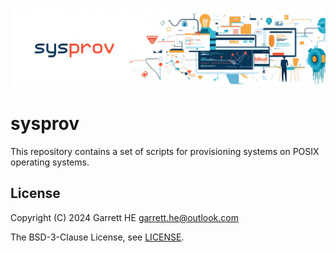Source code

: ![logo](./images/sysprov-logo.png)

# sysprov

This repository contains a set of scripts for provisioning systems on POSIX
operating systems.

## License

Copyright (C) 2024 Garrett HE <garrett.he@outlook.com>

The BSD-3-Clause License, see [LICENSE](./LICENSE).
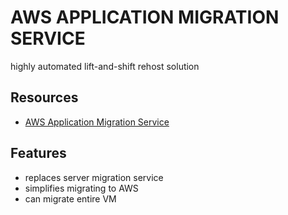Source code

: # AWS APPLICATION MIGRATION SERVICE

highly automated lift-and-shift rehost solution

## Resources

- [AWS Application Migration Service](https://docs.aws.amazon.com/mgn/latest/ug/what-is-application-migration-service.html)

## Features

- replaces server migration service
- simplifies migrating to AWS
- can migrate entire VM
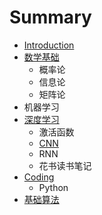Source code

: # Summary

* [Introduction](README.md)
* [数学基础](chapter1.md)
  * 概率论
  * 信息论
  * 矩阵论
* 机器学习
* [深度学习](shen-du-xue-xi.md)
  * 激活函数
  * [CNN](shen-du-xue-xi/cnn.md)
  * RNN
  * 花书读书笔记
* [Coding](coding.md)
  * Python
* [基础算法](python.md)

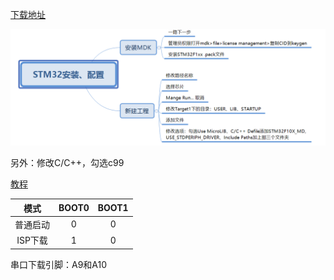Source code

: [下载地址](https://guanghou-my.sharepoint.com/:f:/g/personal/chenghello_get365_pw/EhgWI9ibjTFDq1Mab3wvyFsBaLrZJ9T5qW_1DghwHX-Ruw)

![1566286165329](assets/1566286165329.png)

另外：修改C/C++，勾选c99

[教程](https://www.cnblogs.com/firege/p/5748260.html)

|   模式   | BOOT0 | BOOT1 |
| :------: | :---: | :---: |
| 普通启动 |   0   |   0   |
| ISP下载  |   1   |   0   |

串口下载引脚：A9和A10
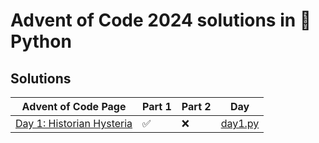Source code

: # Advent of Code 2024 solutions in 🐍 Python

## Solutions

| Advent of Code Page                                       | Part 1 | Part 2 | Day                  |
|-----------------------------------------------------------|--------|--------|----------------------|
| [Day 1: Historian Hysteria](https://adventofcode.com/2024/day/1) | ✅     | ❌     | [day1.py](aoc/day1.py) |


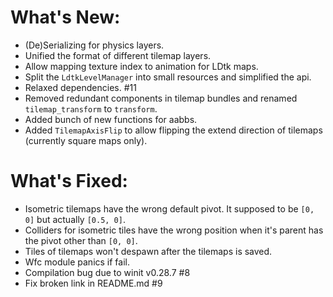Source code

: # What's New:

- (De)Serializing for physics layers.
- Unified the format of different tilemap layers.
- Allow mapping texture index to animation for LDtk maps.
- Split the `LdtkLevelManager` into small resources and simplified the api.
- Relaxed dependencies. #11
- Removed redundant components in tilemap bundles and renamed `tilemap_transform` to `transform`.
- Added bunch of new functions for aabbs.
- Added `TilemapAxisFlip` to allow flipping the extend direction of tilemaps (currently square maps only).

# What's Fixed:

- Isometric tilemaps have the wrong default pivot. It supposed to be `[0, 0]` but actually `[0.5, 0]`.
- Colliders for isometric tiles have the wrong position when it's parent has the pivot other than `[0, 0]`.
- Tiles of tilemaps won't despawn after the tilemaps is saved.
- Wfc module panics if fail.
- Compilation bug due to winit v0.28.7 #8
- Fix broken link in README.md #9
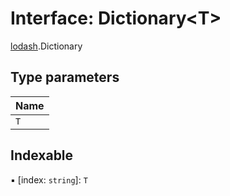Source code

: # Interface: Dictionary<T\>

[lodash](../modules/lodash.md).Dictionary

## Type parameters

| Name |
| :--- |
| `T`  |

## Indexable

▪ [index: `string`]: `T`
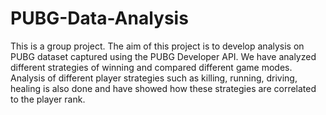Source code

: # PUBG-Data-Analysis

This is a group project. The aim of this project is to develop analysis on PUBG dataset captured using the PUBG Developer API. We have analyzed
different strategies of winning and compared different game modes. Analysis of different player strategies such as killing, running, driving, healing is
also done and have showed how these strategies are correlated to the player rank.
------------------------
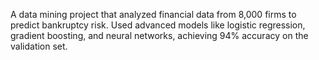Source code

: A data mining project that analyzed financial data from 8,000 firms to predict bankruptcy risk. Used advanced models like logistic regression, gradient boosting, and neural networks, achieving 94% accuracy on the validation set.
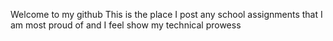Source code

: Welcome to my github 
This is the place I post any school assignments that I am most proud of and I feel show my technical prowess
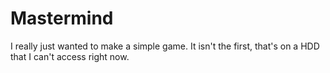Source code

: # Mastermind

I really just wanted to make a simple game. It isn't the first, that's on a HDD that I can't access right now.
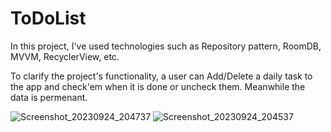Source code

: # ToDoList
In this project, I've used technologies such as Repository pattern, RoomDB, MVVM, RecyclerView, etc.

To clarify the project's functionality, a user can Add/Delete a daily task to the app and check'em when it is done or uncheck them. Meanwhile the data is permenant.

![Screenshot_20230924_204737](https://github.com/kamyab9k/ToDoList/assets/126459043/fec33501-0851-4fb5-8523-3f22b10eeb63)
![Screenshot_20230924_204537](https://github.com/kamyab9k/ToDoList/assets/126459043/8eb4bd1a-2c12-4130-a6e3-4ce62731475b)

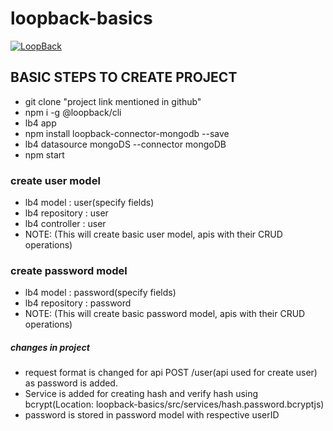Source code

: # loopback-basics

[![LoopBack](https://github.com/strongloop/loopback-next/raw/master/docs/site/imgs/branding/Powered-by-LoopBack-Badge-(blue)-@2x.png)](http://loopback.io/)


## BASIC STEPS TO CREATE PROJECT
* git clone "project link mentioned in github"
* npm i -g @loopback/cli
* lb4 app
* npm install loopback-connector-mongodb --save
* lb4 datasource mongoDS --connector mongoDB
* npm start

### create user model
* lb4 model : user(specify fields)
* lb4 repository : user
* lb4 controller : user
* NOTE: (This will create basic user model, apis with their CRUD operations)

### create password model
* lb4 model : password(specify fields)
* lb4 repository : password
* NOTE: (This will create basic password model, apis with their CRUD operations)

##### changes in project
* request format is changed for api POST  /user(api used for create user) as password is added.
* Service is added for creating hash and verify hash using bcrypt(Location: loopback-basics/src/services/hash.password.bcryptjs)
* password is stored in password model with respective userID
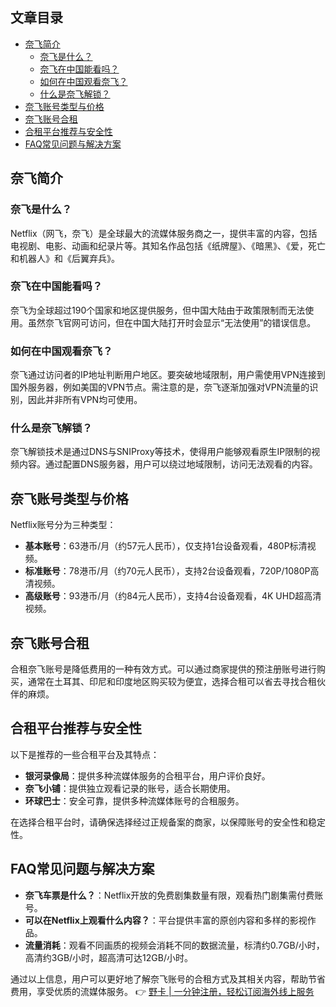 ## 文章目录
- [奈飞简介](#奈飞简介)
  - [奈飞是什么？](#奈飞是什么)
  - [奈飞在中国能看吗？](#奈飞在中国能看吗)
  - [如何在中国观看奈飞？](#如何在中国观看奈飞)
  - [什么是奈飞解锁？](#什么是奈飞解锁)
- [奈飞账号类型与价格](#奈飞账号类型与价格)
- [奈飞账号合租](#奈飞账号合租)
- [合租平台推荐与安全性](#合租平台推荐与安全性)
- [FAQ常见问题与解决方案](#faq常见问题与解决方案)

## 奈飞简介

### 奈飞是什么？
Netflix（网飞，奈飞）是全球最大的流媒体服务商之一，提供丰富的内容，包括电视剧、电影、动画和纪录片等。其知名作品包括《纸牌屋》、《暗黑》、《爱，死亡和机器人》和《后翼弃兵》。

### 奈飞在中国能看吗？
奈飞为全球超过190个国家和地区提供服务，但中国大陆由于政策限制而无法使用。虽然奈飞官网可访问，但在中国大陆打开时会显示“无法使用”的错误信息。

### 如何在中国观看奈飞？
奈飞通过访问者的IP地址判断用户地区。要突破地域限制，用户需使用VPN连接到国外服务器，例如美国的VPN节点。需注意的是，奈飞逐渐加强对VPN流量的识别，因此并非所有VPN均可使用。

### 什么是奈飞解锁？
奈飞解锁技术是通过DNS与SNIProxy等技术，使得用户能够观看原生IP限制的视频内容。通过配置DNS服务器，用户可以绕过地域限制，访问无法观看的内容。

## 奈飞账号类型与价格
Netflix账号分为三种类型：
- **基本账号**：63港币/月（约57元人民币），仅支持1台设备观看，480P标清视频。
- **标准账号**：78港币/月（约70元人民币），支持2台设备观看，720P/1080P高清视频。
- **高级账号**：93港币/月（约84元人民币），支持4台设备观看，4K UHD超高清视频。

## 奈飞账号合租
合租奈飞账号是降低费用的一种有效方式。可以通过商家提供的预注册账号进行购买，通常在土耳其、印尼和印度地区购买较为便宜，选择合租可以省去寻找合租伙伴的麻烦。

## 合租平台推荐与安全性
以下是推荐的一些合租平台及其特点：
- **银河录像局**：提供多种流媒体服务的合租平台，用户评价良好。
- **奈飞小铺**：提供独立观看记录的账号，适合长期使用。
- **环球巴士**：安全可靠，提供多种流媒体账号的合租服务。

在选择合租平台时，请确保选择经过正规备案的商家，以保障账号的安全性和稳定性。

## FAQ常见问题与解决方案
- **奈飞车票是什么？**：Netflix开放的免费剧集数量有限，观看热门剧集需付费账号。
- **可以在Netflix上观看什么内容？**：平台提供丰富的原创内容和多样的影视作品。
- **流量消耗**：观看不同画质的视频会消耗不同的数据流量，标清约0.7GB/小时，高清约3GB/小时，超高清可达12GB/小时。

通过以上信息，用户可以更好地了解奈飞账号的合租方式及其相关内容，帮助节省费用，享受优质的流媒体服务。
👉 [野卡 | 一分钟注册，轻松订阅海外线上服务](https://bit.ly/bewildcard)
------------------------
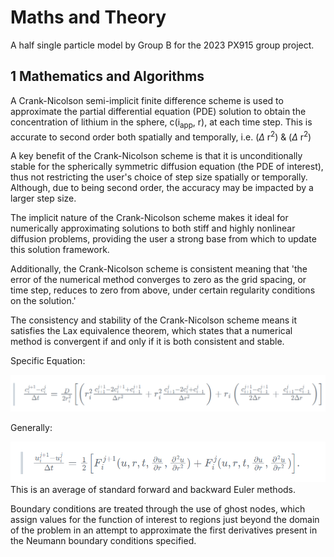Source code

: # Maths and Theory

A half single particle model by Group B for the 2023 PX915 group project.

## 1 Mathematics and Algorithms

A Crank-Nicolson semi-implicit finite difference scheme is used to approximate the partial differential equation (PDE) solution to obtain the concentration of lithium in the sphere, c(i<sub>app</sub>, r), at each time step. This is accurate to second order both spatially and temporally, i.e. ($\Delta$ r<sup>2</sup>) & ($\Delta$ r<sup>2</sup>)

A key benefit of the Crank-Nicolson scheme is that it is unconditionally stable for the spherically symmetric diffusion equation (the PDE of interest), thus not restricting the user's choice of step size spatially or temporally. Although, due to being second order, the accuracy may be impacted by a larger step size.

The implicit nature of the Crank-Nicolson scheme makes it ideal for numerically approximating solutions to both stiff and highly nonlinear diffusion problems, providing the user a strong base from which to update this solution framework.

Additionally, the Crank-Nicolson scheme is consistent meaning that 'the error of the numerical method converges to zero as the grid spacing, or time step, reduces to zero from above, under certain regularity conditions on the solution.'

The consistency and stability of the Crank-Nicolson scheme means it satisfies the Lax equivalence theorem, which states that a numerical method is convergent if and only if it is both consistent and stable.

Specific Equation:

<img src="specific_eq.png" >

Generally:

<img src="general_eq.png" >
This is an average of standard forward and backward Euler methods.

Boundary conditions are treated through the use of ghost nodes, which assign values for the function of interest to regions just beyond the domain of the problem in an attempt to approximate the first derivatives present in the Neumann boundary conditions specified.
------------------------
What to produce: Could you find every line in the records above that has the string "with" and copy it?

Output for this exercise:
* NOTE: (This will create basic user model, apis with their CRUD operations)
* NOTE: (This will create basic password model, apis with their CRUD operations)
* password is stored in password model with respective userID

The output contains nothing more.